Connu et respecté par les enseignants du premier degré, Rémi Brissiaud a inventé des méthodes d’apprentissage des mathématiques qui connaissent encore un grand succès chez les écoliers. C’était le père de La boîte de Picbille et, plus récemment, des Noums. C’était un infatigable amoureux de l’école. L’enseignement des mathématiques perd un grand expert. Les professeurs des écoles perdent un formateur et un guide. Le Café pédagogique pleure un ami.
C’était en juin dernier. Rémi Brissiaud publiait dans le Café pédagogique une tribune très critique sur les travaux controversés de S Dehaene. Très malade depuis des mois, il trouvait encore l’énergie de communiquer sa passion de l’apprentissage des mathématiques. Et malgré ses critiques répétées, il restait un interlocuteur respecté par le ministère de l’éducation nationale comme en témoigne le Rapport Villani – Torossian.
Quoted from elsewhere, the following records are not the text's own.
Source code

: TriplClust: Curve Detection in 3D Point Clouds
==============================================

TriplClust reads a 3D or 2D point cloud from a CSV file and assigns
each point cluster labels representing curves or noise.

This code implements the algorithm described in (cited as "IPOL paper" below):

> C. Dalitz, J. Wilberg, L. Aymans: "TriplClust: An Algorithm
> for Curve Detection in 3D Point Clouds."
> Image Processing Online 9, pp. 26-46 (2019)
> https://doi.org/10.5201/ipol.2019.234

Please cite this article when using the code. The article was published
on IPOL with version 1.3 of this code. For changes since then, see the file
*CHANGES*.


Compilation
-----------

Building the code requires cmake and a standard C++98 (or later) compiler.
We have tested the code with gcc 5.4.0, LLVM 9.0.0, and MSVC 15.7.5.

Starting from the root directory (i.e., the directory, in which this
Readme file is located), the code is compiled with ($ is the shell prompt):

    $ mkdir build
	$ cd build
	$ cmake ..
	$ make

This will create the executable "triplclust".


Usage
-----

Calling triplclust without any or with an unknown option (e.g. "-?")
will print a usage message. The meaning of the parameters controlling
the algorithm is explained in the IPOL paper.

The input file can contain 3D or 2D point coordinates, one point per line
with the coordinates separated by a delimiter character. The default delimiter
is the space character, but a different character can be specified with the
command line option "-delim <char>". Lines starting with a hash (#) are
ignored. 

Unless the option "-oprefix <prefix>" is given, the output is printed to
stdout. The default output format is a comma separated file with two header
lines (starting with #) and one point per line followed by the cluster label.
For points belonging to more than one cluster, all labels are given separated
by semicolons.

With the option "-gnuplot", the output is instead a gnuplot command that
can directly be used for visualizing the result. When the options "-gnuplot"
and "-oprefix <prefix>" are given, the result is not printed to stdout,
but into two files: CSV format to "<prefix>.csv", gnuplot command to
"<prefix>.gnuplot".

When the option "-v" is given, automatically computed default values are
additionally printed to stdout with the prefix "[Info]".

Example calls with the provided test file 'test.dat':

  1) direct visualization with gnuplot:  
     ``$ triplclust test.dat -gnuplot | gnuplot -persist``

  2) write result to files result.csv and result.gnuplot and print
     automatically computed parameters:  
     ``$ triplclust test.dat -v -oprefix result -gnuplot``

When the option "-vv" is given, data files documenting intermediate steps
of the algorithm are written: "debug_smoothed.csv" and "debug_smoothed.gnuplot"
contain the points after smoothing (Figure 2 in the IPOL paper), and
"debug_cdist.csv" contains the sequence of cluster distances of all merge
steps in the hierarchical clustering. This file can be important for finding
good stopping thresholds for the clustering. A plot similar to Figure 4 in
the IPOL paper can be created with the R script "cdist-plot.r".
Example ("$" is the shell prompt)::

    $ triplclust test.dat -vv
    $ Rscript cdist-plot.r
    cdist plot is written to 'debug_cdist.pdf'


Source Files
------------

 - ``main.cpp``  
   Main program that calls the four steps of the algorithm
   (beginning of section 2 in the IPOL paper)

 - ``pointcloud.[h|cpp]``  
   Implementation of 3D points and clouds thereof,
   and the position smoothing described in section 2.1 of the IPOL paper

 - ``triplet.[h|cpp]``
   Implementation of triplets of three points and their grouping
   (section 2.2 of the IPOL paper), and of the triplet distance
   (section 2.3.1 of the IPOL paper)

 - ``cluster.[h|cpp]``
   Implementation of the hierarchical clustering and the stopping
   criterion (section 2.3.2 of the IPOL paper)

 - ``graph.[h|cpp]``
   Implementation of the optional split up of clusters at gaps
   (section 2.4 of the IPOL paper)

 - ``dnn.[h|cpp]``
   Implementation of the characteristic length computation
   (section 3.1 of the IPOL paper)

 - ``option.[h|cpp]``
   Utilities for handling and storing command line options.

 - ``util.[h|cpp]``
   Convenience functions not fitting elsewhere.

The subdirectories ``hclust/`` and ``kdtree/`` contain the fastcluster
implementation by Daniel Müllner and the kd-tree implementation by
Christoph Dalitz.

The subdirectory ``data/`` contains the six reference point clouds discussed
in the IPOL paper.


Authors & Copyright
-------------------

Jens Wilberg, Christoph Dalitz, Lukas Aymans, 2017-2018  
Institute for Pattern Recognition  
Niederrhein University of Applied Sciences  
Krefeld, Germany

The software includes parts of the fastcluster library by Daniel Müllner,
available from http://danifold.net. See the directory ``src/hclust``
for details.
Professeur de mathématiques, puis professeur en école normale, en IUFM puis en ESPE, docteur en psychologie, Rémi Brissiaud publiait à la fois dans des revues de psychologie et de didactique des mathématiques, sans parler du Café pédagogique.
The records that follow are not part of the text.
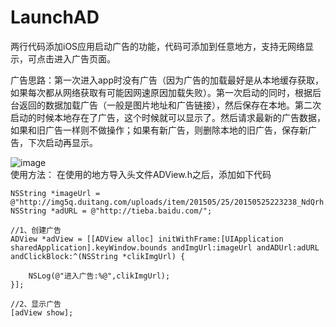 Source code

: # LaunchAD
两行代码添加iOS应用启动广告的功能，代码可添加到任意地方，支持无网络显示，可点击进入广告页面。

广告思路：第一次进入app时没有广告（因为广告的加载最好是从本地缓存获取，如果每次都从网络获取有可能因网速原因加载失败）。第一次启动的同时，根据后台返回的数据加载广告（一般是图片地址和广告链接），然后保存在本地。第二次启动的时候本地存在了广告，这个时候就可以显示了。然后请求最新的广告数据，如果和旧广告一样则不做操作；如果有新广告，则删除本地的旧广告，保存新广告，下次启动再显示。

![image](https://github.com/xiongoahc/LaunchAD/blob/master/LaunchAD/%E6%95%88%E6%9E%9C%E5%9B%BE.gif)   
使用方法：
在使用的地方导入头文件ADView.h之后，添加如下代码

    NSString *imageUrl = @"http://img5q.duitang.com/uploads/item/201505/25/20150525223238_NdQrh.thumb.700_0.png";
    NSString *adURL = @"http://tieba.baidu.com/";
    
    //1、创建广告
    ADView *adView = [[ADView alloc] initWithFrame:[UIApplication sharedApplication].keyWindow.bounds andImgUrl:imageUrl andADUrl:adURL andClickBlock:^(NSString *clikImgUrl) {
        
        NSLog(@"进入广告:%@",clikImgUrl);
    }];
    
    //2、显示广告
    [adView show];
Il a particulièrement travaillé sur l’apprentissage des premiers nombres. Pour lui la construction du nombre doit se fonder sur la décomposition des premiers nombres plutôt que sur le comptage numérotage des unités. 3 ce n’est pas 1, 2 et 3 unités différentes. C’est 1 plus 1 plus 1. Dans deux articles (ici et là ) publiés par le Café pédagogique, en 2015, il expose 4 concepts clés pour la pratique et la formation des enseignants qui ont été repris dans les programmes de 2015. Ils font encore autorité. Ces concepts-clés sont ceux de décomposition, d’itération de l’unité, de comptage-numérotage et de comptage-dénombrement. Il les avait déjà exposés en 2012 (la suite est ici).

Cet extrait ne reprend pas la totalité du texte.